I know that classes in Python are typically cased using camelCase.
Is it also the normal convention to have the file that contains the class also be camelCase'd especially if the file only contains the class?
For example, should class className also be stored in className.py instead of class_name.py?
The following answer is largely sourced from this answer.
If you're going to follow PEP 8, you should stick to all-lowercase names, with optional underscores.
To quote PEP 8's naming conventions for packages & modules:
Modules should have short, all-lowercase names. Underscores can be used in the module name if it improves readability.
And for classes:
Class names should normally use the CapWords convention.
See this answer for the difference between a module, class and package:
A Python module is simply a Python source file, which can expose classes, functions and global variables.
The official convention is to use all lower case for file names (as others have already stated). The reason, however, has not been mentioned...
Since Python works cross platform (and it is common to use it in that manner), but file systems vary in the use of casing, it is better to just eliminate alternate cases. In Linux, for instance, it is possible to have MyClass.py and myclass.py in the same directory. That is not so in Windows!
On a related note, if you have MyClass.py and myclass.py in a git repo, or even just change the casing on the same file, git can act funky when you push/pull across from Linux and Windows.
And, while barely on topic, but in the same vein, SQL has these same issues where different standards and configurations may or may not allow UpperCases on table names.
I, personally, find it more pleasant to read TitleCasing / camelCasing even on filenames, but when you do anything that can work cross platform it's safest not to.
There is a difference in the naming convention of the class name and the file that contains this class. This missunderstanding might come from languages like java where it is common to have one file per class.
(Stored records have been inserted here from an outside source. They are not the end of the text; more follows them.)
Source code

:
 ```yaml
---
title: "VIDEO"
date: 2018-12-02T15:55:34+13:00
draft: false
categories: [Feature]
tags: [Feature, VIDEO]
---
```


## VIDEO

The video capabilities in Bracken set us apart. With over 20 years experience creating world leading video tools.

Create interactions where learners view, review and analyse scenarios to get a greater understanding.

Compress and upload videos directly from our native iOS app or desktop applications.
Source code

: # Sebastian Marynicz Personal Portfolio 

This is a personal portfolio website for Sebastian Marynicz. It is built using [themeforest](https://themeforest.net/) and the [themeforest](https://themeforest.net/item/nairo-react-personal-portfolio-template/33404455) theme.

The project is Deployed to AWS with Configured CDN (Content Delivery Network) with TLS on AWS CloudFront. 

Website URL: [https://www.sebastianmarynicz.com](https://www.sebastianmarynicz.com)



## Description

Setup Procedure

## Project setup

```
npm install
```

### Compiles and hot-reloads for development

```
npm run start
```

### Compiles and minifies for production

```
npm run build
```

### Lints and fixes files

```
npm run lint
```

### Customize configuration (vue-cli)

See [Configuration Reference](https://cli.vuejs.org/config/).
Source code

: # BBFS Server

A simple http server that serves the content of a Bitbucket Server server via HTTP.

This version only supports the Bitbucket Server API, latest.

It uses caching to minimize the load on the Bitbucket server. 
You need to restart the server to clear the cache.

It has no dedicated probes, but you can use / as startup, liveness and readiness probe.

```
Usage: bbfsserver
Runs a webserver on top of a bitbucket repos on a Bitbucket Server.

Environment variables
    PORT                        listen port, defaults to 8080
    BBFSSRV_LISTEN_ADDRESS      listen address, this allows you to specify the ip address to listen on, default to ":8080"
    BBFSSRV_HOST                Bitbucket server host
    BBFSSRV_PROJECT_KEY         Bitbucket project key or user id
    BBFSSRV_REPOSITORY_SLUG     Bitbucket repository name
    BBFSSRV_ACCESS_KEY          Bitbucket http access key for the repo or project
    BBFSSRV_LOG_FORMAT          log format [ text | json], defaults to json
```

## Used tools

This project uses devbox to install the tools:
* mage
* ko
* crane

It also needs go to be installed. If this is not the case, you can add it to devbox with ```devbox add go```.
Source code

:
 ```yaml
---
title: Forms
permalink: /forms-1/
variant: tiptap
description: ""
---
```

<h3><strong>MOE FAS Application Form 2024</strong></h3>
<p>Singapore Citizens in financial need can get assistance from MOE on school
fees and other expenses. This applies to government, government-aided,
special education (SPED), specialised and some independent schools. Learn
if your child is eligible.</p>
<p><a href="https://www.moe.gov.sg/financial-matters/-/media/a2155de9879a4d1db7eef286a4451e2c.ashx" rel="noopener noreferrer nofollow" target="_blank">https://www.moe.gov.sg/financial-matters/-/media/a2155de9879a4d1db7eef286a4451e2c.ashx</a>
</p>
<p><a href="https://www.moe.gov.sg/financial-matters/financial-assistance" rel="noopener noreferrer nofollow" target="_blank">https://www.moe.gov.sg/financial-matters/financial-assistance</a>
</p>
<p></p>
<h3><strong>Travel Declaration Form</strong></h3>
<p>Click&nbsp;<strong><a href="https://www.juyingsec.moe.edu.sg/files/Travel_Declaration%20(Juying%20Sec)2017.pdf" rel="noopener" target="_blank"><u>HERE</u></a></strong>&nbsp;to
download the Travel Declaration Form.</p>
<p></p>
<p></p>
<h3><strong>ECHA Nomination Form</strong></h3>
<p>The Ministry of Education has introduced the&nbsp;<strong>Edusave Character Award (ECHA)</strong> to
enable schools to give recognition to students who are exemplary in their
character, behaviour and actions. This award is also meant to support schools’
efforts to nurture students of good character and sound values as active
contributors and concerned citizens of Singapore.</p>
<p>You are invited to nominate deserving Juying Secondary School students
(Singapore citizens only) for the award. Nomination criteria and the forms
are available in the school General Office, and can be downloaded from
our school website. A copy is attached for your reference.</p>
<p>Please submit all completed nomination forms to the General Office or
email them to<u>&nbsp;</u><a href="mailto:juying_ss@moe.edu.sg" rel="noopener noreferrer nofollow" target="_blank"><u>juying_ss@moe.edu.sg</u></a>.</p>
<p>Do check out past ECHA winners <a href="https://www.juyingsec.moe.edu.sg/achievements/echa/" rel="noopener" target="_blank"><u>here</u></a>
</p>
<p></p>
In python you can have several classes per modul (a simple .py file). The classes in this module/file should be called according to the class naming convention: Class names should normally use the CapWords convention.
The file containing this classes should follow the modul naming convention: Modules should have short, all-lowercase names. Underscores can be used in the module name if it improves readability.
=> CamelCase should in the file camelcase.py (or camel_case.py if neccessary)
My question is, is it also the normal convention to have the file that
contains the class also be camelCase'd especially if the file only
contains the class
Short answer: No.
Longer answer: should be all lower case and underscores as needed.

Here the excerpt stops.